# Market Volatility Index - clues to sentiment?



## wayneL (10 March 2006)

HI

You can do all sorts of things with data if you can get it into Amibroker.

This is the latest thing I've come up with... In the US there is an indicator called VIX, which is a composite of IV's of the options of a range of large stocks. It is something a great many tecnicians take notice over there.

Well I've created an Aussie version OZIV for want of a better name.

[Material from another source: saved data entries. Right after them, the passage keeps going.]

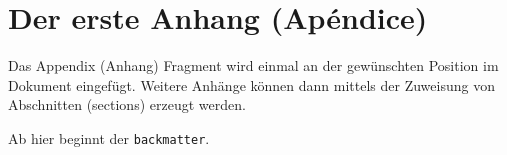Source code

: \chapter{Der erste Anhang (Ap\'endice)}

Das Appendix (Anhang) Fragment wird einmal an der gew\"{u}nschten Position
im Dokument eingef\"{u}gt. Weitere Anh\"{a}nge k\"{o}nnen dann mittels der
Zuweisung von Abschnitten (sections) erzeugt werden.

\bigskip

Ab hier beginnt der \verb|backmatter|.
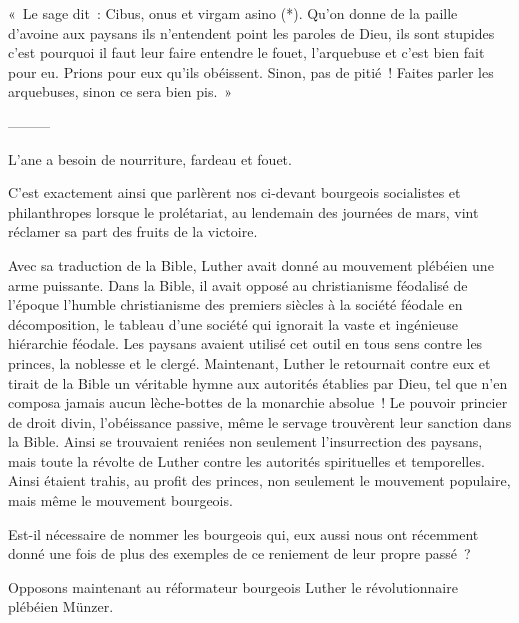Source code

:\documentclass[french,twoside]{book} %
\newenvironment{quoteblock}%
  {\begin{quoting}}
  {\end{quoting}}
\newenvironment{quotebar}{%
    \def\FrameCommand{{\color{rubric!10!}\vrule width 0.5em} \hspace{0.9em}}%
    \def\OuterFrameSep{\itemsep} %
    \MakeFramed {\advance\hsize-\width \FrameRestore}
  }%
  {%
    \endMakeFramed
  }
\renewenvironment{quoteblock}%
  {%
    \savenotes
    \setstretch{0.9}
    \normalfont
    \begin{quotebar}
  }
  {%
    \end{quotebar}
    \spewnotes
  }
\begin{document}
\begin{quoteblock}
 \noindent « Le sage dit : Cibus, onus et virgam asino (*). Qu’on donne de la paille d’avoine aux paysans ils n’entendent point les paroles de Dieu, ils sont stupides c’est pourquoi il faut leur faire entendre le fouet, l’arquebuse et c’est bien fait pour eu. Prions pour eux qu’ils obéissent. Sinon, pas de pitié ! Faites parler les arquebuses, sinon ce sera bien pis. »
\end{quoteblock}

———\par
\noindent L’ane a besoin de nourriture, fardeau et fouet.\par
C’est exactement ainsi que parlèrent nos ci-devant bourgeois socialistes et philanthropes lorsque le prolétariat, au lendemain des journées de mars, vint réclamer sa part des fruits de la victoire.\par
Avec sa traduction de la Bible, Luther avait donné au mouvement plébéien une arme puissante. Dans la Bible, il avait opposé au christianisme féodalisé de l’époque l’humble christianisme des premiers siècles à la société féodale en décomposition, le tableau d’une société qui ignorait la vaste et ingénieuse hiérarchie féodale. Les paysans avaient utilisé cet outil en tous sens contre les princes, la noblesse et le clergé. Maintenant, Luther le retournait contre eux et tirait de la Bible un véritable hymne aux autorités établies par Dieu, tel que n’en composa jamais aucun lèche-bottes de la monarchie absolue ! Le pouvoir princier de droit divin, l’obéissance passive, même le servage trouvèrent leur sanction dans la Bible. Ainsi se trouvaient reniées non seulement l’insurrection des paysans, mais toute la révolte de Luther contre les autorités spirituelles et temporelles. Ainsi étaient trahis, au profit des princes, non seulement le mouvement populaire, mais même le mouvement bourgeois.\par
Est-il nécessaire de nommer les bourgeois qui, eux aussi nous ont récemment donné une fois de plus des exemples de ce reniement de leur propre passé ?\par
Opposons maintenant au réformateur bourgeois Luther le révolutionnaire plébéien Münzer.\par
\end{document}

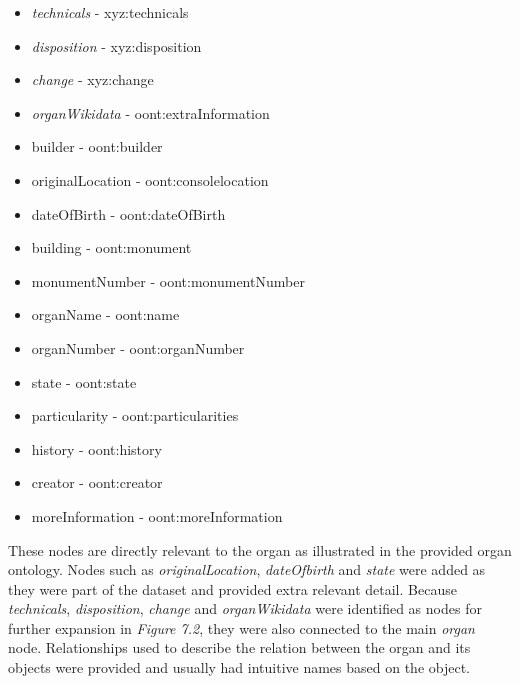 \vspace{-0.15cm}
\begin{itemize}
    \itemsep0em 
    \item \textit{technicals} - xyz:technicals
    \vspace{-0.1cm}
    \item \textit{disposition} - xyz:disposition
    \vspace{-0.1cm}
    \item \textit{change} - xyz:change
    \vspace{-0.1cm}
    \item \textit{organWikidata} - oont:extraInformation
    \vspace{-0.1cm}
    \item builder - oont:builder
    \vspace{-0.1cm}
    \item originalLocation - oont:consolelocation
    \vspace{-0.1cm}
    \item dateOfBirth - oont:dateOfBirth
    \vspace{-0.1cm}
    \item building - oont:monument
    \vspace{-0.1cm}
    \item monumentNumber - oont:monumentNumber
    \vspace{-0.1cm}
    \item organName - oont:name
    \vspace{-0.1cm}
    \item organNumber - oont:organNumber 
    \vspace{-0.1cm}
    \item state - oont:state 
    \vspace{-0.1cm}
    \item particularity - oont:particularities
    \vspace{-0.1cm}
    \item history - oont:history
    \vspace{-0.1cm}
    \item creator - oont:creator
    \vspace{-0.1cm}
    \item moreInformation - oont:moreInformation 
\end{itemize}

These nodes are directly relevant to the organ as illustrated in the provided organ ontology. Nodes such as \textit{originalLocation}, \textit{dateOfbirth} and \textit{state} were added as they were part of the dataset and provided extra relevant detail. Because \textit{technicals}, \textit{disposition}, \textit{change} and \textit{organWikidata} were identified as nodes for further expansion in \textit{Figure 7.2}, they were also connected to the main \textit{organ} node. Relationships used to describe the relation between the organ and its objects were provided and usually had intuitive names based on the object. 

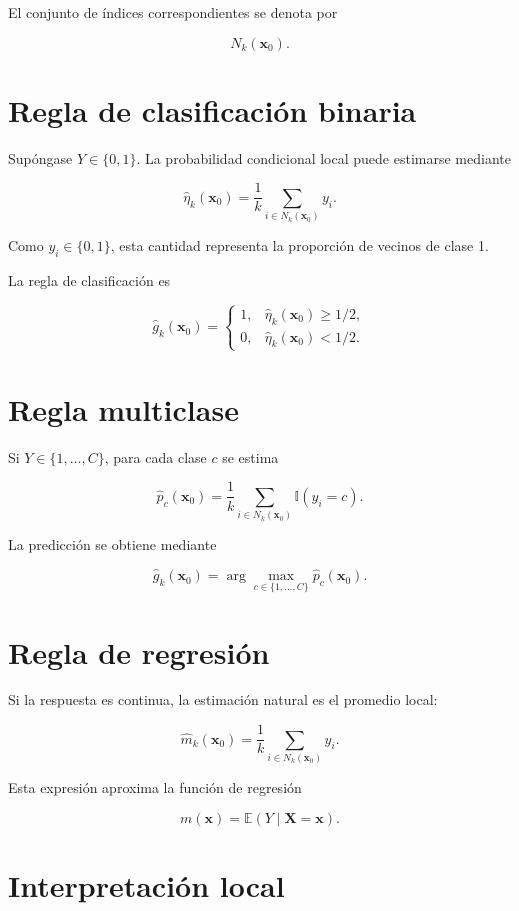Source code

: \documentclass[
  spanish,
  11pt,
  letterpaper,
  DIV=11,
  numbers=noendperiod]{scrreprt}
\theoremstyle{definition}
\theoremstyle{plain}
\theoremstyle{definition}
\theoremstyle{remark}
\begin{document}
El conjunto de índices correspondientes se denota por

\[
N_k(\mathbf{x}_0).
\]

\section{Regla de clasificación
binaria}\label{regla-de-clasificaciuxf3n-binaria}

Supóngase \(Y\in\{0,1\}\). La probabilidad condicional local puede
estimarse mediante

\[
\widehat{\eta}_k(\mathbf{x}_0)
=
\frac{1}{k}
\sum_{i\in N_k(\mathbf{x}_0)} y_i.
\]

Como \(y_i\in\{0,1\}\), esta cantidad representa la proporción de
vecinos de clase 1.

La regla de clasificación es

\[
\widehat{g}_k(\mathbf{x}_0)
=
\begin{cases}
1, & \widehat{\eta}_k(\mathbf{x}_0)\ge 1/2,\\
0, & \widehat{\eta}_k(\mathbf{x}_0)<1/2.
\end{cases}
\]

\section{Regla multiclase}\label{regla-multiclase}

Si \(Y\in\{1,\ldots,C\}\), para cada clase \(c\) se estima

\[
\widehat{p}_c(\mathbf{x}_0)
=
\frac{1}{k}
\sum_{i\in N_k(\mathbf{x}_0)}
\mathbb{I}(y_i=c).
\]

La predicción se obtiene mediante

\[
\widehat{g}_k(\mathbf{x}_0)
=
\arg\max_{c\in\{1,\ldots,C\}}
\widehat{p}_c(\mathbf{x}_0).
\]

\section{Regla de regresión}\label{regla-de-regresiuxf3n}

Si la respuesta es continua, la estimación natural es el promedio local:

\[
\widehat{m}_k(\mathbf{x}_0)
=
\frac{1}{k}
\sum_{i\in N_k(\mathbf{x}_0)} y_i.
\]

Esta expresión aproxima la función de regresión

\[
m(\mathbf{x})=\mathbb{E}(Y\mid\mathbf{X}=\mathbf{x}).
\]

\section{Interpretación local}\label{interpretaciuxf3n-local}
\end{document}
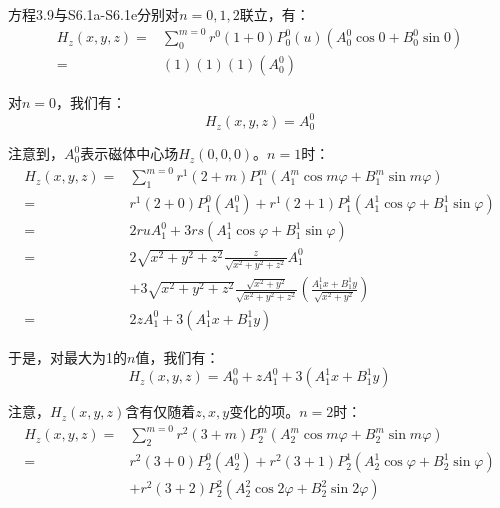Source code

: 方程3.9与S6.1a-S6.1e分别对$n=0,1,2$联立，有：
\begin{equation*}%
\begin{split}
H_z(x,y,z)=&\sum_{0}^{m=0}r^0(1+0)P_{0}^{0}(u)(A_{0}^{0}\cos0 +B_{0}^{0}\sin 0)\\
=&(1)(1)(1)(A_{0}^{0})
\end{split}\tag{S6.2}
\end{equation*}

对$n=0$，我们有：
 \begin{equation*}%
H_z(x,y,z)=A_{0}^{0} \tag{3.126a}
\end{equation*}

注意到，$A_0^0$表示磁体中心场$H_z(0, 0, 0)$。$n=1$时：
\begin{equation*}%
\begin{split}
H_z(x,y,z)=&\sum_{1}^{m=0}r^1(2+m)P_{1}^{m}(A_{1}^{m}\cos m\varphi+B_{1}^{m}\sin m\varphi)\\
=&r^1(2+0)P_{1}^{0}(A_{1}^{0})+r^1(2+1)
P_{1}^{1}(A_{1}^{1}\cos\varphi+B_{1}^{1}\sin\varphi)\\
=&2ruA_{1}^{0}+3rs(A_{1}^{1}\cos\varphi+B_{1}^{1}\sin\varphi)\\
=&2\sqrt{x^2+y^2+z^2}\frac{z}{\sqrt{x^2+y^2+z^2}}A_{1}^{0}\\
&+3\sqrt{x^2+y^2+z^2}\frac{\sqrt{x^2+y^2}}{\sqrt{x^2+y^2+z^2}}\left(\frac{A_{1}^{1}x+B_{1}^{1}y}{\sqrt{x^2+y^2}}\right)\\
=&2zA_{1}^{0}+3(A_{1}^{1}x+B_{1}^{1}y)
\end{split}\tag{S6.3}
\end{equation*}

于是，对最大为1的$n$值，我们有：
\begin{equation*}%
H_z(x,y,z)=A_{0}^{0}+zA_{1}^{0}+3(A_{1}^{1}x+B_{1}^{1}y) \tag{3.126b}
\end{equation*}

注意，$H_z(x, y, z)$含有仅随着$z,x,y$变化的项。$n=2$时：%
 \begin{equation*}%
 \begin{split}
H_z(x,y,z)=&\sum_{2}^{m=0}r^2(3+m)P_{2}^{m}(A_{2}^{m}\cos m\varphi+B_{2}^{m}\sin m\varphi)\\
=&r^2(3+0)P_{2}^{0}(A_{2}^{0})+r^2(3+1)P_{2}^{1}
(A_{2}^{1}\cos\varphi+B_{2}^{1}\sin\varphi)\\
&+r^2(3+2)P_{2}^{2}(A_{2}^{2}\cos 2\varphi+B_{2}^{2}\sin 2\varphi)
 \end{split} \tag{S6.4}
\end{equation*}


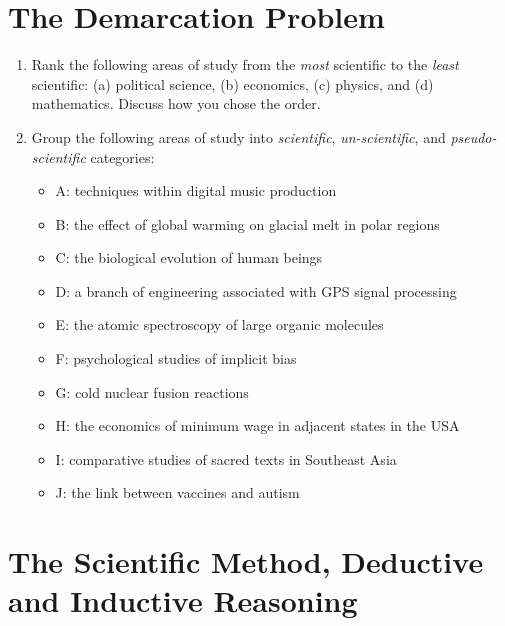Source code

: \documentclass[12pt]{article}
\begin{document}
\maketitle

\section{The Demarcation Problem}

\begin{enumerate}
\item Rank the following areas of study from the \textit{most} scientific to the \textit{least} scientific: (a) political science, (b) economics, (c) physics, and (d) mathematics.  Discuss how you chose the order. \\ \vspace{1cm}
\item Group the following areas of study into \textit{scientific}, \textit{un-scientific}, and \textit{pseudo-scientific} categories:
\begin{itemize}
\footnotesize
\item A: techniques within digital music production
\item B: the effect of global warming on glacial melt in polar regions
\item C: the biological evolution of human beings
\item D: a branch of engineering associated with GPS signal processing
\item E: the atomic spectroscopy of large organic molecules
\item F: psychological studies of implicit bias
\item G: cold nuclear fusion reactions
\item H: the economics of minimum wage in adjacent states in the USA
\item I: comparative studies of sacred texts in Southeast Asia
\item J: the link between vaccines and autism 
\end{itemize}
\end{enumerate}

\section{The Scientific Method, Deductive and Inductive Reasoning}
\end{document}
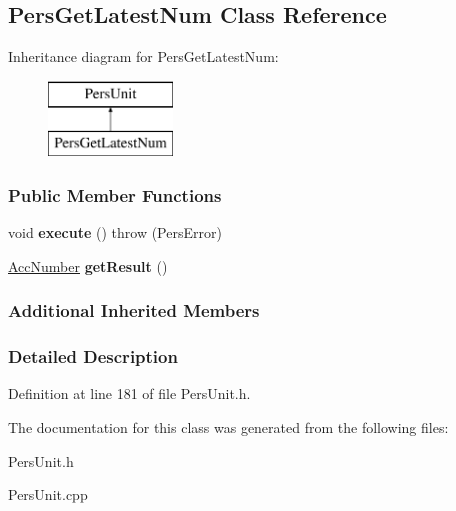 \hypertarget{classPersGetLatestNum}{\subsection{Pers\-Get\-Latest\-Num Class Reference}
\label{df/dec/classPersGetLatestNum}
}
Inheritance diagram for Pers\-Get\-Latest\-Num\-:\begin{figure}[H]
\begin{center}
\leavevmode
\includegraphics[height=2.000000cm]{df/dec/classPersGetLatestNum}
\end{center}
\end{figure}
\subsubsection*{Public Member Functions}
\begin{DoxyCompactItemize}
\item 
\hypertarget{classPersGetLatestNum_adf7f74e302ac82728b168e28d973ea3e}{void {\bfseries execute} ()  throw (\-Pers\-Error)}\label{df/dec/classPersGetLatestNum_adf7f74e302ac82728b168e28d973ea3e}

\item 
\hypertarget{classPersGetLatestNum_a93913c122245476bdc1cf0dfe1b94c6f}{\hyperlink{classAccNumber}{Acc\-Number} {\bfseries get\-Result} ()}\label{df/dec/classPersGetLatestNum_a93913c122245476bdc1cf0dfe1b94c6f}

\end{DoxyCompactItemize}
\subsubsection*{Additional Inherited Members}


\subsubsection{Detailed Description}


Definition at line 181 of file Pers\-Unit.\-h.



The documentation for this class was generated from the following files\-:\begin{DoxyCompactItemize}
\item 
Pers\-Unit.\-h\item 
Pers\-Unit.\-cpp\end{DoxyCompactItemize}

It is a composite of liquid option IV's across arange of stocks in different sectors.







Google VIX and you'll quickly find the interpretation of ther indicator, but basically it is regarded as a fear indicator... It peaks at market bottoms and bottoms in bull markets.

Looking at OZIV, is steadily trending upwards, with intermediate peaks and troughs reverse correlated to XJO peaks and troughs as you'd expect.

But what about this gradual trend toward higher IV's?

Whadaya think?


----------



## brerwallabi (10 March 2006)

Never heard of this or taken to much notice but its saying on your pink trend line buy on the dips and sell on the highs???  
Can I ask how much data you inported to support the OZ iv chart and what your criteria was to include.


----------



## wayneL (10 March 2006)

An article on VIX:

http://www.investopedia.com/articles/optioninvestor/03/091003.asp

Brer

If you line up the highs on OZIV, they correspond with the lows on the chart. It seems that when OZIV peaks, it's a buy signal.


----------



## sails (10 March 2006)

Wayne, if history repeats, then maybe the Oz market is not ready for a decent correction just yet   , although we have had some fairly fast corrections each time it has hit the lower trendline.  Perhaps the market will make new highs or continue to range trade until complacency causes the indicator to drop to new lows.    What do you make of it trending up at the moment?


----------



## markrmau (11 March 2006)

Seen the SMH link below?

I wonder if it is to do with the current bull run. If the share market starts to stagnate like the US 2000-2005, perhaps our volatility will have a reversion to the mean (which your OZIV seems to be trending towards).

"Vale volatility as stockmarket returns stabilise"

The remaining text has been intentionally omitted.